ピクサー、『レミー』後の次回作3作連続発表

by axe | 2007年6月15日(金) 10:55

■ ピクサー・アニメーションの今後3作品の全容が明らかに!
 現在発売中の米タイム誌最新号が、間もなく「レミーのおいしいレストラン」(7月28日日本公開)を世に放つピクサー・アニメーション・スタジオの今後3年間のラインナップを明らかにした。
 第1作目は「WALLE/ウォーリー」(08年7月27日全米公開)。チャールズ・チャップリン監督・主演の古典的名作「街の灯」(1931)を西暦2700年の地球に舞台を移したリメイク版で、毎日ゴミ処理に明け暮れる小さなロボット“ウォーリー”が、女性ロボットのイブと出会い、自分の使命を見つけるまでの悲恋を描く。「スター・ウォーズ」の音響デザイナーで、R2-D2の声を生み出したベン・バートがウォーリーの声を手掛ける。脚本・監督は「ファインディング・ニモ」のアンドリュー・スタントン。
 第2作目は「アップ(原題)」(09年6月12日全米公開)。70歳の老人の“成長物語”で、若い森林警備員の女性を相棒に、怪物や悪者を退治する地球を股にかけた大冒険を描く。監督は「モンスターズ・インク」のピート・ドクターとボブ・ピーターセン。

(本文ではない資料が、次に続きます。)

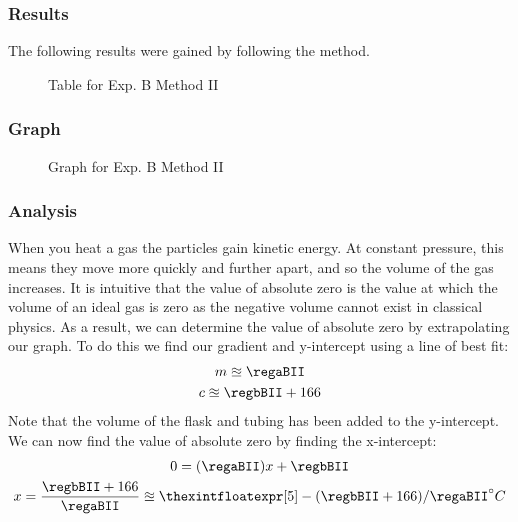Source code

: \subsubsection{Results}
The following results were gained by following the method.
\begin{figure}[H]
  \centering
  \caption{Table for Exp. B Method II}
\end{figure}

\subsubsection{Graph}
\begin{figure}[H]
  \centering
  \caption{Graph for Exp. B Method II}
\end{figure}

\subsubsection{Analysis}
When you heat a gas the particles gain kinetic energy.
At constant pressure, this means they move more quickly and further apart, and so the volume of the gas increases.
It is intuitive that the value of absolute zero is the value at which the volume of an ideal gas is zero as the negative volume cannot exist in classical physics.
As a result, we can determine the value of absolute zero by extrapolating our graph.
To do this we find our gradient and y-intercept using a line of best fit:
\begin{gather*}
    m \approxeq \regaBII \\
    c \approxeq \regbBII + 166
\end{gather*}
Note that the volume of the flask and tubing has been added to the y-intercept. We can now find the value of absolute zero by finding the x-intercept:
\begin{gather*}
  0 =  (\regaBII)x+\regbBII \\
  x = \frac{\regbBII + 166}{\regaBII} \approxeq {\thexintfloatexpr [5] -(\regbBII+166)/\regaBII \relax} ^\circ C
\end{gather*}

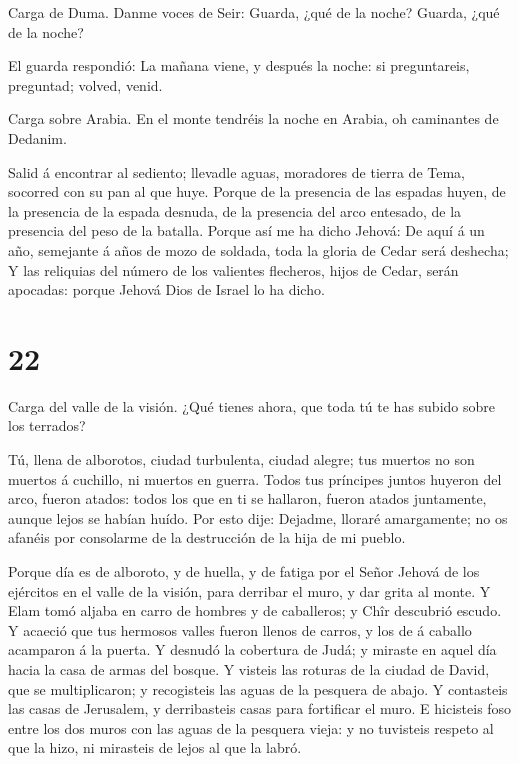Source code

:  Carga de Duma. Danme voces de Seir: Guarda, ¿qué de la
noche? Guarda, ¿qué de la noche?

 El guarda respondió: La mañana viene, y después la noche:
si preguntareis, preguntad; volved, venid.

 Carga sobre Arabia. En el monte tendréis la noche en
Arabia, oh caminantes de Dedanim.

 Salid á encontrar al sediento; llevadle aguas, moradores
de tierra de Tema, socorred con su pan al que huye.  Porque
de la presencia de las espadas huyen, de la presencia de la espada
desnuda, de la presencia del arco entesado, de la presencia del peso de
la batalla.  Porque así me ha dicho Jehová: De aquí á un
año, semejante á años de mozo de soldada, toda la gloria de Cedar será
deshecha;  Y las reliquias del número de los valientes
flecheros, hijos de Cedar, serán apocadas: porque Jehová Dios de Israel
lo ha dicho.

\hypertarget{section-21}{%
\section{22}\label{section-21}}

 Carga del valle de la visión. ¿Qué tienes ahora, que toda
tú te has subido sobre los terrados?

 Tú, llena de alborotos, ciudad turbulenta, ciudad alegre;
tus muertos no son muertos á cuchillo, ni muertos en guerra.
 Todos tus príncipes juntos huyeron del arco, fueron atados:
todos los que en ti se hallaron, fueron atados juntamente, aunque lejos
se habían huído.  Por esto dije: Dejadme, lloraré
amargamente; no os afanéis por consolarme de la destrucción de la hija
de mi pueblo.

 Porque día es de alboroto, y de huella, y de fatiga por el
Señor Jehová de los ejércitos en el valle de la visión, para derribar el
muro, y dar grita al monte.  Y Elam tomó aljaba en carro de
hombres y de caballeros; y Chîr descubrió escudo.  Y acaeció
que tus hermosos valles fueron llenos de carros, y los de á caballo
acamparon á la puerta.  Y desnudó la cobertura de Judá; y
miraste en aquel día hacia la casa de armas del bosque.  Y
visteis las roturas de la ciudad de David, que se multiplicaron; y
recogisteis las aguas de la pesquera de abajo.  Y
contasteis las casas de Jerusalem, y derribasteis casas para fortificar
el muro.  E hicisteis foso entre los dos muros con las
aguas de la pesquera vieja: y no tuvisteis respeto al que la hizo, ni
mirasteis de lejos al que la labró.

 第3作目は「トイ・ストーリー3」(10年夏全米公開)。ご存じ、ウッディ(トム・ハンクス)とバズ・ライトイヤー(ティム・アレン)の大冒険を描く。「トイ・ストーリー2」「ファインディング・ニモ」の共同監督だったリー・アンクリッチが監督を務め、脚本執筆に入る段階らしい。

喋らないけど、ヒトの言葉は分かるらしい
『レミーのおいしいレストラン』で注目されるピクサーの今後の作品予定が一気に発表されました。今までだとピクサーはあまり先のことは話したがらなかったんですが (『トイ・ストーリー3』は除く)、これもディズニーとの完全提携の恩恵でしょう。クリエイター層が非常に厚く、開発力のある人材が多い証明です。何本もの開発ラインを同時に展開できるのはディズニーのバックアップの賜物でしょう。さらには評価の芳しくなかった『カーズ』では、アカデミー賞を『ハッピーフィート』に譲るという失態を演じたピクサーの意気込みを感じます。

ネズミの次はロボットが主人公ということです。ピクサーは毎回作品上のどこかにに次回作のキャラクターを登場させていると聞いていましたが、今回はどうなんでしょう??

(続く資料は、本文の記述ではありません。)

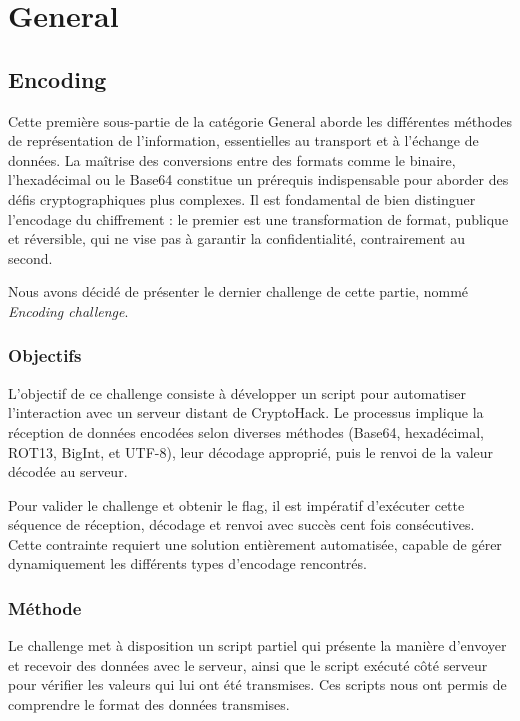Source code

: \section{General}


\subsection{Encoding}

Cette première sous-partie de la catégorie General aborde les différentes
méthodes de représentation de l'information, essentielles au transport
et à l'échange de données. La maîtrise des conversions entre des formats
comme le binaire, l'hexadécimal ou le Base64 constitue un prérequis
indispensable pour aborder des défis cryptographiques plus complexes. Il
est fondamental de bien distinguer l'encodage du chiffrement : le premier
est une transformation de format, publique et réversible, qui ne vise pas
à garantir la confidentialité, contrairement au second.

Nous avons décidé de présenter le dernier challenge de cette partie,
nommé \textit{Encoding challenge}.

\subsubsection{Objectifs}
L'objectif de ce challenge consiste à développer un script pour
automatiser l'interaction avec un serveur distant de CryptoHack. Le
processus implique la réception de données encodées selon diverses
méthodes (Base64, hexadécimal, ROT13, BigInt, et UTF-8), leur décodage
approprié, puis le renvoi de la valeur décodée au serveur.

Pour valider le challenge et obtenir le flag, il est impératif d'exécuter
cette séquence de réception, décodage et renvoi avec succès cent fois
consécutives. Cette contrainte requiert une solution entièrement
automatisée, capable de gérer dynamiquement les différents types
d'encodage rencontrés.

\subsubsection{Méthode}
Le challenge met à disposition un script partiel qui présente la manière
d'envoyer et recevoir des données avec le serveur, ainsi que le script
exécuté côté serveur pour vérifier les valeurs qui lui ont été
transmises. Ces scripts nous ont permis de comprendre le format des
données transmises.

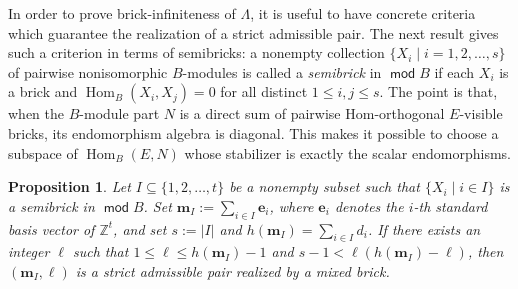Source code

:\documentclass[a4,12pt]{amsart}
\numberwithin{equation}{section} %
\def\Hom{\operatorname{Hom}} %
\def\mod{\operatorname{\mathsf{mod}}}
\newtheorem{proposition}[theorem]{Proposition} %
\theoremstyle{definition} %
\begin{document}
In order to prove brick-infiniteness of $\Lambda$, it is useful to have concrete criteria which guarantee the realization of a strict admissible pair. The next result gives such a criterion in terms of semibricks: a nonempty collection $\{X_i\mid i= 1,2,\ldots,s\}$ of pairwise nonisomorphic $B$-modules is called a \emph{semibrick} in $\mod B$ if each $X_i$ is a brick and $\Hom_B(X_i,X_j)=0$ for all distinct $1\le i,j\le s$. The point is that, when the $B$-module part $N$ is a direct sum of pairwise Hom-orthogonal $E$-visible bricks, its endomorphism algebra is diagonal. This makes it possible to choose a subspace of $\Hom_B(E,N)$ whose stabilizer is exactly the scalar endomorphisms.

\begin{proposition}\label{prop:semibrick-strict}
Let $I\subseteq\{1,2,\ldots,t\}$ be a nonempty subset such that $\{X_i\mid i\in I\}$ is a semibrick in $\mod B$. Set $\mathbf{m}_I:=\sum_{i\in I}\mathbf{e}_i$, where $\mathbf{e}_i$ denotes the $i$-th standard basis vector of $\mathbb{Z}^t$, and set $s:=|I|$ and $h(\mathbf{m}_I)=\sum_{i\in I}d_i$.
If there exists an integer $\ell$ such that $1\leq\ell\leq h(\mathbf{m}_I)-1$ and $s-1<\ell(h(\mathbf{m}_I)-\ell)$, then $(\mathbf{m}_I,\ell)$ is a strict admissible pair realized by a mixed brick. 
\end{proposition}
\end{document}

個人的には次々回作の70歳の老人の物語が楽しみ。『トイストーリー3』は・・・大もめにもめてようやく執筆開始ですか。一時はピクサー抜きで最新作の計画まであったという難産作品 (実際、ストーリも決まり動く段階まで製作していた幻の作品)。中途半端な作品よりもじっくり時間をかけて作り上げてほしいものです。
ちなみに、歴代のピクサー主人公は
人形 – トイ・ストーリー (1995年)
– バグズ・ライフ (1998年)
人形 – トイ・ストーリー2 (1999年)
怪物 – モンスターズ・インク (2001年)
– ファインディング・ニモ (2003年)
ヒーロー – Mr.インクレディブル (2004年)
– カーズ (2006年)
ネズミ – レミーのおいしいレストラン (2007年)
意外とCGアニメの定番ともいえる動物主人公は『レミー』が初でした。しかも今回はヒトが主要キャラクターとして絡みます。この異文化交流も、実は初ではなかろうか (カーズはあくまで車の世界。登場人物も運転もすべて”車”がやっている)。

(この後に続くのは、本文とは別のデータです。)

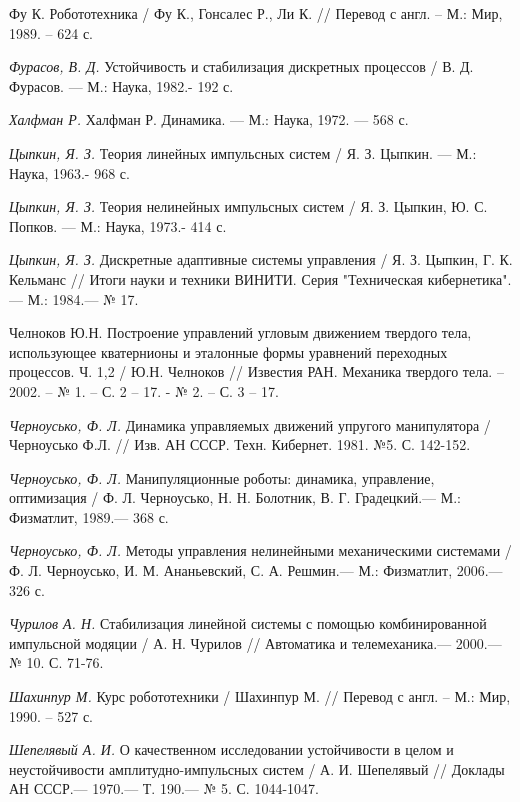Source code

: \begin{thebibliography}{10}
	Фу К. Робототехника / Фу К., Гонсалес Р., Ли К. // Перевод с англ. – М.: Мир, 1989. – 624 с.
	
	{\it Фурасов, В. Д.} Устойчивость и стабилизация дискретных процессов /
	В. Д. Фурасов. — М.: Наука, 1982.- 192 с.
	
	{\it Халфман Р.} Халфман Р. Динамика. — М.: Наука, 1972. — 568 с.
	
	{\it Цыпкин, Я. З.} Теория линейных импульсных систем /
	Я. З. Цыпкин. — М.: Наука, 1963.- 968 с.
	
	{\it Цыпкин, Я. З.} Теория нелинейных импульсных систем /
	Я. З. Цыпкин, Ю. С. Попков. — М.: Наука, 1973.- 414 с.
	
	{\it Цыпкин, Я. З.} Дискретные адаптивные системы управления /
	Я. З. Цыпкин, Г. К. Кельманс // Итоги науки и техники ВИНИТИ. Серия "Техническая кибернетика". — М.: 1984.— № 17.
	
	Челноков Ю.Н. Построение управлений угловым движением твердого тела, использующее кватернионы и эталонные формы уравнений переходных процессов. Ч. 1,2 / Ю.Н. Челноков // Известия РАН. Механика твердого тела. – 2002. – № 1. – С. 2 – 17. - № 2. – С. 3 – 17.
	
	{\it Черноусько, Ф. Л.} Динамика управляемых движений упругого манипулятора / Черноусько Ф.Л. // Изв. АН СССР. Техн. Кибернет. 1981. №5. С. 142-152.
	
	{\it Черноусько, Ф. Л.} Манипуляционные роботы: динамика, управление, оптимизация /
	Ф. Л. Черноусько, Н. Н. Болотник, В. Г. Градецкий.— М.: Физматлит, 1989.— 368 с.
	
	{\it Черноусько, Ф. Л.} Методы управления нелинейными механическими системами /
	Ф. Л. Черноусько, И. М. Ананьевский, С. А. Решмин.— М.: Физматлит, 2006.— 326 с.
	
	{\it Чурилов А. Н.} Стабилизация линейной системы с помощью комбинированной импульсной модяции /
	А. Н. Чурилов // Автоматика и телемеханика.— 2000.— № 10. С. 71-76.
	
	{\it Шахинпур М.} Курс робототехники / Шахинпур М. // Перевод с англ. – М.: Мир, 1990. – 527 с. 
	
	{\it Шепелявый А. И.} О качественном исследовании устойчивости в целом и неустойчивости амплитудно-импульсных систем /
	А. И. Шепелявый // Доклады АН СССР.— 1970.— Т. 190.— № 5. С. 1044-1047.
	

\end{thebibliography}
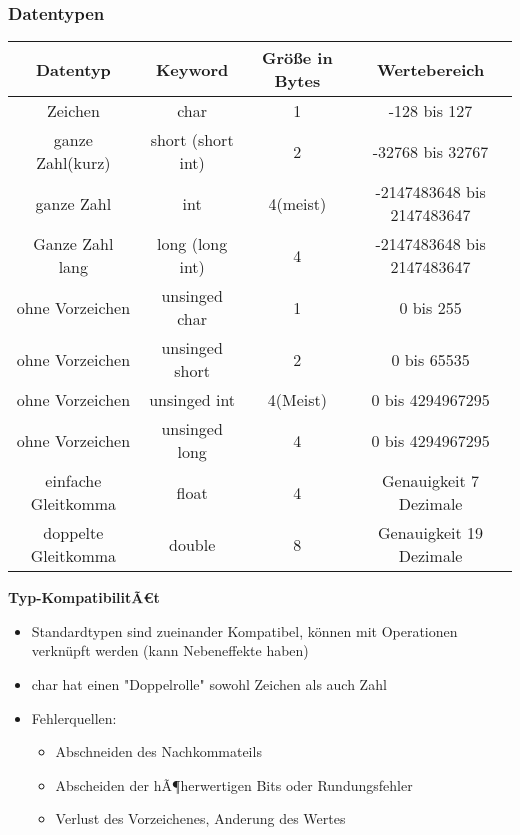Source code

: \documentclass[10pt,a5paper]{article}
\begin{document}
\subsubsection{Datentypen}
\begin{tabular}{|c|c|c|c|}
\hline \rule[-2ex]{0pt}{5.5ex} Datentyp & Keyword & Größe in Bytes & Wertebereich \\ 
\hline \rule[-2ex]{0pt}{5.5ex} Zeichen & char & 1 & -128 bis 127 \\ 
\hline \rule[-2ex]{0pt}{5.5ex} ganze Zahl(kurz) & short (short int) & 2 & -32768 bis 32767 \\ 
\hline \rule[-2ex]{0pt}{5.5ex} ganze Zahl & int & 4(meist) & -2147483648 bis 2147483647 \\ 
\hline \rule[-2ex]{0pt}{5.5ex} Ganze Zahl lang & long (long int) & 4 & -2147483648 bis 2147483647 \\ 
\hline \rule[-2ex]{0pt}{5.5ex} ohne Vorzeichen & unsinged char & 1 & 0 bis 255 \\ 
\hline \rule[-2ex]{0pt}{5.5ex} ohne Vorzeichen & unsinged short & 2 & 0 bis 65535 \\ 
\hline \rule[-2ex]{0pt}{5.5ex} ohne Vorzeichen & unsinged int & 4(Meist) & 0 bis 4294967295  \\ 
\hline \rule[-2ex]{0pt}{5.5ex} ohne Vorzeichen & unsinged long & 4 & 0 bis 4294967295  \\ 
\hline \rule[-2ex]{0pt}{5.5ex} einfache Gleitkomma & float & 4 & Genauigkeit 7 Dezimale  \\ 
\hline \rule[-2ex]{0pt}{5.5ex} doppelte Gleitkomma & double & 8 & Genauigkeit 19 Dezimale  \\
\hline 
\end{tabular}
\textbf{Typ-KompatibilitÃ€t}
\begin{itemize}
\item Standardtypen sind zueinander Kompatibel, können mit Operationen verknüpft werden (kann Nebeneffekte haben)
\item char hat einen "Doppelrolle" sowohl Zeichen als auch Zahl
\item Fehlerquellen: \begin{itemize}
\item Abschneiden des Nachkommateils
\item Abscheiden der hÃ¶herwertigen Bits oder Rundungsfehler
\item Verlust des Vorzeichenes, Anderung des Wertes
\end{itemize}
\end{itemize}
 \newpage
\end{document}
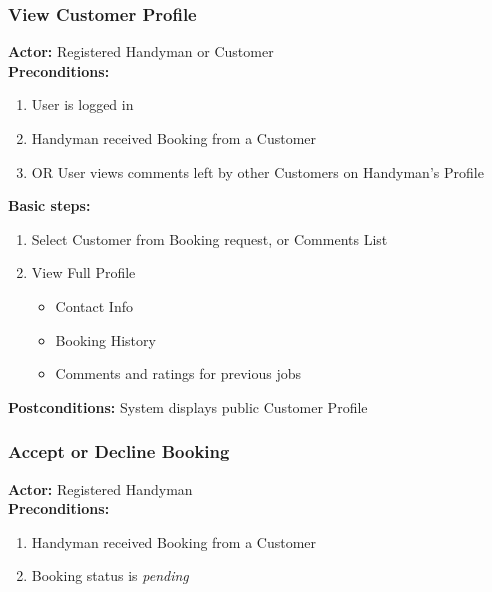 \documentclass[11pt,a4paper]{article}
\begin{document}
\subsubsection{View Customer Profile}

\textbf{Actor:} Registered Handyman or Customer \\
\textbf{Preconditions:}
\begin{enumerate}
\item User is logged in
\item Handyman received Booking from a Customer
\item OR User views comments left by other Customers on Handyman's Profile
\end{enumerate}

\textbf{Basic steps:}
\begin{enumerate}
\item Select Customer from Booking request, or Comments List
\item View Full Profile
  \begin{itemize}
  \item Contact Info
  \item Booking History
  \item Comments and ratings for previous jobs  
  \end{itemize}
\end{enumerate}
\textbf{Postconditions:} System displays public Customer Profile


\subsubsection{Accept or Decline Booking}

\textbf{Actor:} Registered Handyman \\
\textbf{Preconditions:}
\begin{enumerate}
\item Handyman received Booking from a Customer
\item Booking status is \textit{pending}
\end{enumerate}
\end{document}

公開間近の『レミーのおいしいレストラン』は、『Mr.インクレディブル』でアカデミー賞を受賞したブラッド・バード監督による渾身の作品。ディズニーと合併 (仲直り)してから初の作品 (『カーズ』はディズニー最後のピクサー作品といわれていた)。しかも主人公は”ネズミ”!! 耳は丸くないけど”ネズミ”!! 犬とか飼ってないけど”ネズミ”!!! 否が応でも注目度が高まります。前評判は上々なようで、7月28日の公開が楽しみですね。